[TASK DESCRIPTION] Reproduce the listing below character for character; drop every image.

[RECORDS FOR THIS TASK]
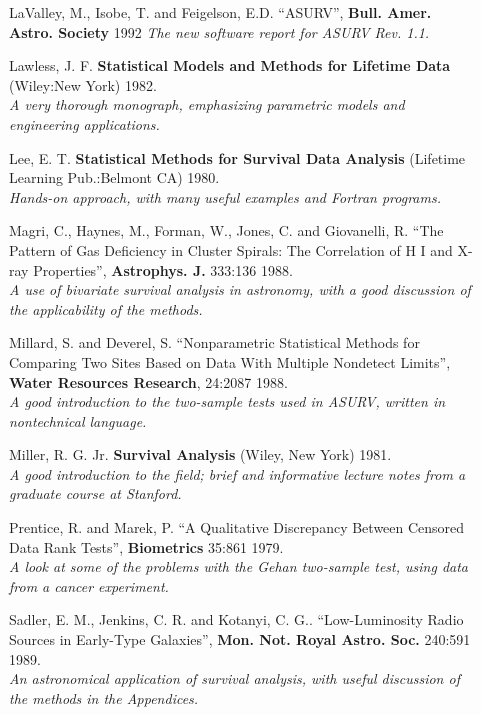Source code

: \begin{description}
\item [] LaValley, M., Isobe, T. and Feigelson, E.D. ``ASURV'', {\bf Bull.
    Amer. Astro. Society} 1992
    {\it The new software report for ASURV Rev. 1.1.}

\item [] Lawless, J. F. {\bf Statistical Models and Methods for Lifetime Data}
    (Wiley:New York) 1982.\\
    {\it A very thorough monograph, emphasizing parametric models and
    engineering applications.}

\item [] Lee, E. T. {\bf Statistical Methods for Survival Data Analysis}
    (Lifetime Learning Pub.:Belmont CA) 1980.\\
    {\it Hands-on approach, with many useful examples and Fortran programs.}

\item [] Magri, C., Haynes, M., Forman, W., Jones, C. and Giovanelli, R.
    ``The Pattern of Gas Deficiency in Cluster Spirals: The Correlation of
    H I and X-ray Properties'', {\bf Astrophys. J.} 333:136 1988. \\
    {\it A use of bivariate survival analysis in astronomy, with a
    good discussion of the applicability of the methods.}

\item [] Millard, S. and Deverel, S. ``Nonparametric Statistical Methods for
    Comparing Two Sites Based on Data With Multiple Nondetect Limits'',
    {\bf Water Resources Research}, 24:2087 1988. \\
    {\it A good introduction to the two-sample tests used in ASURV, written
    in nontechnical language.}

\item [] Miller, R. G. Jr. {\bf Survival Analysis} (Wiley, New York) 1981.\\
    {\it A good introduction to the field; brief and informative lecture notes
    from a graduate course at Stanford.}

\item [] Prentice, R. and Marek, P. ``A Qualitative Discrepancy Between 
    Censored Data Rank Tests'', {\bf Biometrics} 35:861 1979. \\
    {\it A look at some of the problems with the Gehan two-sample test, using
    data from a cancer experiment.}

\item[] Sadler, E. M., Jenkins, C. R.  and Kotanyi, C. G..
    ``Low-Luminosity Radio Sources in Early-Type Galaxies'', 
    {\bf Mon. Not. Royal Astro. Soc.} 240:591 1989. \\
    {\it An astronomical application of survival analysis, with 
    useful discussion of the methods in the Appendices.}


\end{description}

[EXERCISE ANSWER]
Source code

: \begin{description}
\item [] LaValley, M., Isobe, T. and Feigelson, E.D. ``ASURV'', {\bf Bull.
    Amer. Astro. Society} 1992
    {\it The new software report for ASURV Rev. 1.1.}

\item [] Lawless, J. F. {\bf Statistical Models and Methods for Lifetime Data}
    (Wiley:New York) 1982.\\
    {\it A very thorough monograph, emphasizing parametric models and
    engineering applications.}

\item [] Lee, E. T. {\bf Statistical Methods for Survival Data Analysis}
    (Lifetime Learning Pub.:Belmont CA) 1980.\\
    {\it Hands-on approach, with many useful examples and Fortran programs.}

\item [] Magri, C., Haynes, M., Forman, W., Jones, C. and Giovanelli, R.
    ``The Pattern of Gas Deficiency in Cluster Spirals: The Correlation of
    H I and X-ray Properties'', {\bf Astrophys. J.} 333:136 1988. \\
    {\it A use of bivariate survival analysis in astronomy, with a
    good discussion of the applicability of the methods.}

\item [] Millard, S. and Deverel, S. ``Nonparametric Statistical Methods for
    Comparing Two Sites Based on Data With Multiple Nondetect Limits'',
    {\bf Water Resources Research}, 24:2087 1988. \\
    {\it A good introduction to the two-sample tests used in ASURV, written
    in nontechnical language.}

\item [] Miller, R. G. Jr. {\bf Survival Analysis} (Wiley, New York) 1981.\\
    {\it A good introduction to the field; brief and informative lecture notes
    from a graduate course at Stanford.}

\item [] Prentice, R. and Marek, P. ``A Qualitative Discrepancy Between 
    Censored Data Rank Tests'', {\bf Biometrics} 35:861 1979. \\
    {\it A look at some of the problems with the Gehan two-sample test, using
    data from a cancer experiment.}

\item[] Sadler, E. M., Jenkins, C. R.  and Kotanyi, C. G..
    ``Low-Luminosity Radio Sources in Early-Type Galaxies'', 
    {\bf Mon. Not. Royal Astro. Soc.} 240:591 1989. \\
    {\it An astronomical application of survival analysis, with 
    useful discussion of the methods in the Appendices.}


\end{description}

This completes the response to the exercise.